**Assignment**. Word for word, restate the entries below from their first line through the line that contains "For interaction strengths of 0.5 and 2.0, the".

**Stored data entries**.
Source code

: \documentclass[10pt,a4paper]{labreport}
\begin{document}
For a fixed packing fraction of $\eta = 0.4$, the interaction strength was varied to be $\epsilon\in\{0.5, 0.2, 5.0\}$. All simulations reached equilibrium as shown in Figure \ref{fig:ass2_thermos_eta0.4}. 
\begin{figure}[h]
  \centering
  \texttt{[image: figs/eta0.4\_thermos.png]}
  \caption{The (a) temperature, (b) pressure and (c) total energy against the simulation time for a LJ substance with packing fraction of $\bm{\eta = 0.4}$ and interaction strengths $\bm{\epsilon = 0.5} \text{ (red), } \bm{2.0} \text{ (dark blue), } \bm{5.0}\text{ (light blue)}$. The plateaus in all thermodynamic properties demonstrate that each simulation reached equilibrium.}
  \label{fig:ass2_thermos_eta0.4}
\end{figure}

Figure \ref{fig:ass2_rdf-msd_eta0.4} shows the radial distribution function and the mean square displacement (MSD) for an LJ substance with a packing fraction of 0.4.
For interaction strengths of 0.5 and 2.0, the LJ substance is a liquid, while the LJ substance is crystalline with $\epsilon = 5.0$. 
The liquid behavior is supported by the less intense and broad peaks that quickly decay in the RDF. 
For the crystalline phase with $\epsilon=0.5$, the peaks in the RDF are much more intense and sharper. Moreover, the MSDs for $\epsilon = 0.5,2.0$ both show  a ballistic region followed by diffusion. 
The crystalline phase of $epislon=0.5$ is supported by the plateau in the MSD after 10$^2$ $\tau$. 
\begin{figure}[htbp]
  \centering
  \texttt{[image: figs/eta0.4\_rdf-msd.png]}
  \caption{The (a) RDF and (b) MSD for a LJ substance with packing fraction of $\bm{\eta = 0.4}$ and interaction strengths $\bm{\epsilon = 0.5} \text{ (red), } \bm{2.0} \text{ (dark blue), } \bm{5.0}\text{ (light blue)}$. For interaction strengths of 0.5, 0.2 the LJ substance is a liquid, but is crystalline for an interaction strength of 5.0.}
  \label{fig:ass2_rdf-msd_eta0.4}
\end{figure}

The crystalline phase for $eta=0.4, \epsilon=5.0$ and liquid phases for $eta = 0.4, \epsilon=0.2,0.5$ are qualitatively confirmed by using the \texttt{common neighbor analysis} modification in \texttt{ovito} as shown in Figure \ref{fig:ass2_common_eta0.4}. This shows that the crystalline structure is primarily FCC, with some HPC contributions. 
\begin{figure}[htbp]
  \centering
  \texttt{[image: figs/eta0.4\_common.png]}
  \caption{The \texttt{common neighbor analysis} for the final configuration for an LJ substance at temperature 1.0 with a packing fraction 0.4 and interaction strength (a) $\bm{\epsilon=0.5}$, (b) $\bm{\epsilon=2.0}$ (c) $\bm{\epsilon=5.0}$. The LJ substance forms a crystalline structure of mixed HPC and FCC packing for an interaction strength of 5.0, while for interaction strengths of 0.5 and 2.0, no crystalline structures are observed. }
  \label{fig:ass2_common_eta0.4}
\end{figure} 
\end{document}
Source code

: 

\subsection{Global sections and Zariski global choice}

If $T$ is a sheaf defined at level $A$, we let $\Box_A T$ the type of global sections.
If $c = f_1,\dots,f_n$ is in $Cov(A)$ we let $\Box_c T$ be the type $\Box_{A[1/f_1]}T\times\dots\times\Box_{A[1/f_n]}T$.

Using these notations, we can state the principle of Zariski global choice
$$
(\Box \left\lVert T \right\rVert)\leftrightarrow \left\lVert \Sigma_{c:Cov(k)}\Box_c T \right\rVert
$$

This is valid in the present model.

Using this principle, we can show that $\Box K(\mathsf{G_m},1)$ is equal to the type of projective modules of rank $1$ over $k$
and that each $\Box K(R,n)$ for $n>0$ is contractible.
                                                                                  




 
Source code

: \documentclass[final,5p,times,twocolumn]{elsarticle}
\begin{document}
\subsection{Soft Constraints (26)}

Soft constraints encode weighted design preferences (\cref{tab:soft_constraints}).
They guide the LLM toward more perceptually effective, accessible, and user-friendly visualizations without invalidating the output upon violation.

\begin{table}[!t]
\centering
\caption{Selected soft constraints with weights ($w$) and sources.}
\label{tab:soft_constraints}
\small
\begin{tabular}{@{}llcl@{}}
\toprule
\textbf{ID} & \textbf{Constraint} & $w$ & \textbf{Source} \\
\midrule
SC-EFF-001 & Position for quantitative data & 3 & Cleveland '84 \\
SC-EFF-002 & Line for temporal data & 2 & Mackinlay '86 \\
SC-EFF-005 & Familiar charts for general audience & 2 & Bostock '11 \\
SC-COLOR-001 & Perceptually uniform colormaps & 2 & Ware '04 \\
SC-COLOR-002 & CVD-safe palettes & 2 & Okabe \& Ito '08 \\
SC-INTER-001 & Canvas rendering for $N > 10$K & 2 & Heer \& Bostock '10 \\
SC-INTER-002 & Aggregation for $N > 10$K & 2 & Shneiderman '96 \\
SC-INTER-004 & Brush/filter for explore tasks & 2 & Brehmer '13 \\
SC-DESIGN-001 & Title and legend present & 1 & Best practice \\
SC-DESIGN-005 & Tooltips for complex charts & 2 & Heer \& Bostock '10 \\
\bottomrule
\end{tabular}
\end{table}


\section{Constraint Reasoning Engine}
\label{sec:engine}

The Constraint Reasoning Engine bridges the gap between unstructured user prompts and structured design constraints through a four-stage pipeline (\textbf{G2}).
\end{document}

**Result for this task**.
Source code

: \documentclass[10pt,a4paper]{labreport}
\begin{document}
For a fixed packing fraction of $\eta = 0.4$, the interaction strength was varied to be $\epsilon\in\{0.5, 0.2, 5.0\}$. All simulations reached equilibrium as shown in Figure \ref{fig:ass2_thermos_eta0.4}. 
\begin{figure}[h]
  \centering
  \texttt{[image: figs/eta0.4\_thermos.png]}
  \caption{The (a) temperature, (b) pressure and (c) total energy against the simulation time for a LJ substance with packing fraction of $\bm{\eta = 0.4}$ and interaction strengths $\bm{\epsilon = 0.5} \text{ (red), } \bm{2.0} \text{ (dark blue), } \bm{5.0}\text{ (light blue)}$. The plateaus in all thermodynamic properties demonstrate that each simulation reached equilibrium.}
  \label{fig:ass2_thermos_eta0.4}
\end{figure}

Figure \ref{fig:ass2_rdf-msd_eta0.4} shows the radial distribution function and the mean square displacement (MSD) for an LJ substance with a packing fraction of 0.4.
For interaction strengths of 0.5 and 2.0, the LJ substance is a liquid, while the LJ substance is crystalline with $\epsilon = 5.0$. 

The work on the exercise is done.